I have a well-worn copy of The Secret History on my bookshelf. It’s written by Donna Tartt and, as far as I’m concerned, is far superior to her recent novel The Goldfinch.
From the book’s jacket: “Under the influence of their charismatic classics professor, a group of clever, eccentric misfits at an elite New England college discover a way of thinking and living that is a world away from the humdrum existence of their contemporaries. But when they go beyond the boundaries of normal morality their lives are changed profoundly and forever, and they discover how hard it can be to truly live and how easy it is to kill.”
That description makes it sound like a cheap thriller, but really it’s a thoughtful, philosophical work of literature.
The Secret History is an intriguing study of otherness, narrated by a young man looking from the outside in. The narrator is Richard Papen, an aimless college student who has escaped his lower-class life in California and becomes enamored of his wealthy classmates.

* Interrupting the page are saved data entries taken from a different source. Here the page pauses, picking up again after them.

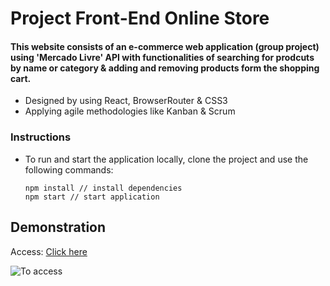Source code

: # Project Front-End Online Store

#### This website consists of an e-commerce web application (group project) using 'Mercado Livre' API with functionalities of searching for prodcuts by name or category & adding and removing products form the shopping cart.

* Designed by using React, BrowserRouter & CSS3
* Applying agile methodologies like Kanban & Scrum

### Instructions
* To run and start the application locally, clone the project and use the following commands:

  ```
  npm install // install dependencies
  npm start // start application
  ```

## Demonstration
Access: [Click here](https://frontend-online-store-pirminp.vercel.app/)

![To access](https://github.com/PirminP/frontend-online-store/blob/main/frontend-online-store.gif)
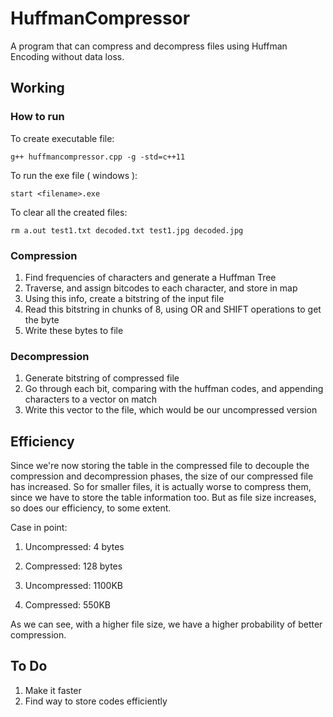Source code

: # HuffmanCompressor
A program that can compress and decompress files using Huffman Encoding without data loss.


## Working

### How to run

To create executable file:
```
g++ huffmancompressor.cpp -g -std=c++11
```

To run the exe file ( windows ):
```
start <filename>.exe
```

To clear all the created files:
```
rm a.out test1.txt decoded.txt test1.jpg decoded.jpg
```

### Compression
1. Find frequencies of characters and generate a Huffman Tree
2. Traverse, and assign bitcodes to each character, and store in map
3. Using this info, create a bitstring of the input file
4. Read this bitstring in chunks of 8, using OR and SHIFT operations to get the byte
5. Write these bytes to file

### Decompression

1. Generate bitstring of compressed file
2. Go through each bit, comparing with the huffman codes, and appending characters to a vector on match
3. Write this vector to the file, which would be our uncompressed version



## Efficiency

Since we're now storing the table in the compressed file to decouple the compression and decompression phases, the size of our compressed file has increased. So for smaller files, it is actually worse to compress them, since we have to store the table information too. But as file size increases, so does our efficiency, to some extent.

Case in point:

  1. Uncompressed: 4 bytes
  2. Compressed: 128 bytes
  
  1. Uncompressed: 1100KB
  2. Compressed: 550KB
  
 
 As we can see, with a higher file size, we have a higher probability of better compression.



## To Do

1. Make it faster
2. Find way to store codes efficiently



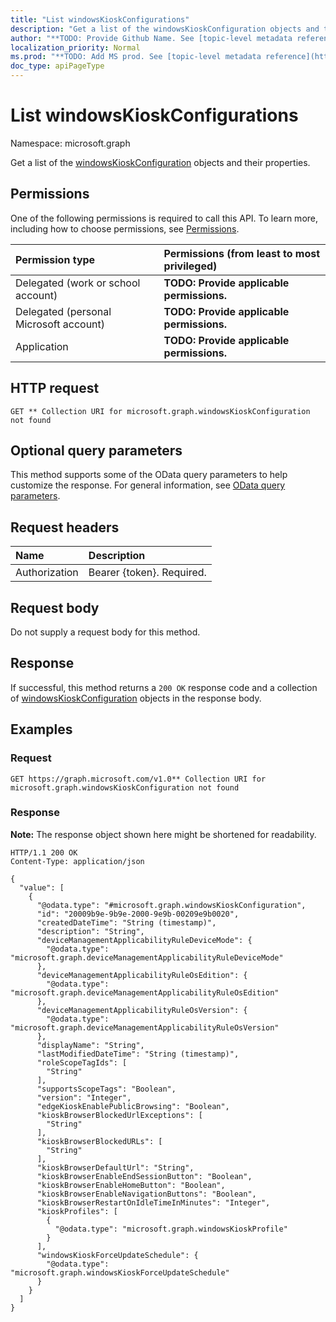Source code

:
 ```yaml
---
title: "List windowsKioskConfigurations"
description: "Get a list of the windowsKioskConfiguration objects and their properties."
author: "**TODO: Provide Github Name. See [topic-level metadata reference](https://msgo.azurewebsites.net/add/document/guidelines/metadata.html#topic-level-metadata)**"
localization_priority: Normal
ms.prod: "**TODO: Add MS prod. See [topic-level metadata reference](https://msgo.azurewebsites.net/add/document/guidelines/metadata.html#topic-level-metadata)**"
doc_type: apiPageType
---
```


# List windowsKioskConfigurations
Namespace: microsoft.graph



Get a list of the [windowsKioskConfiguration](../resources/windowskioskconfiguration.md) objects and their properties.

## Permissions
One of the following permissions is required to call this API. To learn more, including how to choose permissions, see [Permissions](/graph/permissions-reference).

|Permission type|Permissions (from least to most privileged)|
|:---|:---|
|Delegated (work or school account)|**TODO: Provide applicable permissions.**|
|Delegated (personal Microsoft account)|**TODO: Provide applicable permissions.**|
|Application|**TODO: Provide applicable permissions.**|

## HTTP request

<!-- {
  "blockType": "ignored"
}
-->
``` http
GET ** Collection URI for microsoft.graph.windowsKioskConfiguration not found
```

## Optional query parameters
This method supports some of the OData query parameters to help customize the response. For general information, see [OData query parameters](/graph/query-parameters).

## Request headers
|Name|Description|
|:---|:---|
|Authorization|Bearer {token}. Required.|

## Request body
Do not supply a request body for this method.

## Response

If successful, this method returns a `200 OK` response code and a collection of [windowsKioskConfiguration](../resources/windowskioskconfiguration.md) objects in the response body.

## Examples

### Request
<!-- {
  "blockType": "request",
  "name": "list_windowskioskconfiguration"
}
-->
``` http
GET https://graph.microsoft.com/v1.0** Collection URI for microsoft.graph.windowsKioskConfiguration not found
```


### Response
**Note:** The response object shown here might be shortened for readability.
<!-- {
  "blockType": "response",
  "truncated": true,
  "@odata.type": "Collection(microsoft.graph.windowsKioskConfiguration)"
}
-->
``` http
HTTP/1.1 200 OK
Content-Type: application/json

{
  "value": [
    {
      "@odata.type": "#microsoft.graph.windowsKioskConfiguration",
      "id": "20009b9e-9b9e-2000-9e9b-00209e9b0020",
      "createdDateTime": "String (timestamp)",
      "description": "String",
      "deviceManagementApplicabilityRuleDeviceMode": {
        "@odata.type": "microsoft.graph.deviceManagementApplicabilityRuleDeviceMode"
      },
      "deviceManagementApplicabilityRuleOsEdition": {
        "@odata.type": "microsoft.graph.deviceManagementApplicabilityRuleOsEdition"
      },
      "deviceManagementApplicabilityRuleOsVersion": {
        "@odata.type": "microsoft.graph.deviceManagementApplicabilityRuleOsVersion"
      },
      "displayName": "String",
      "lastModifiedDateTime": "String (timestamp)",
      "roleScopeTagIds": [
        "String"
      ],
      "supportsScopeTags": "Boolean",
      "version": "Integer",
      "edgeKioskEnablePublicBrowsing": "Boolean",
      "kioskBrowserBlockedUrlExceptions": [
        "String"
      ],
      "kioskBrowserBlockedURLs": [
        "String"
      ],
      "kioskBrowserDefaultUrl": "String",
      "kioskBrowserEnableEndSessionButton": "Boolean",
      "kioskBrowserEnableHomeButton": "Boolean",
      "kioskBrowserEnableNavigationButtons": "Boolean",
      "kioskBrowserRestartOnIdleTimeInMinutes": "Integer",
      "kioskProfiles": [
        {
          "@odata.type": "microsoft.graph.windowsKioskProfile"
        }
      ],
      "windowsKioskForceUpdateSchedule": {
        "@odata.type": "microsoft.graph.windowsKioskForceUpdateSchedule"
      }
    }
  ]
}
```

I think one of the reasons I like this book is that I identify with Richard’s background. I was raised in the mountain coalfields of Appalachia by poor parents. Many of my fellow students at the University of Virginia were wealthy—some were filthy rich—and the lives they led confounded me. My college years were marked by a distinct feeling of being out of place.
Richard spends most of the novel watching his classmates without investing his true self in his relationships with them. I understand that as well. Often I felt as if I needed to be someone else in order to be accepted. Certainly that’s a feeling a lot of college students have, but I think those who “grow up hard” experience it with such intensity that they struggle throughout their undergraduate journey.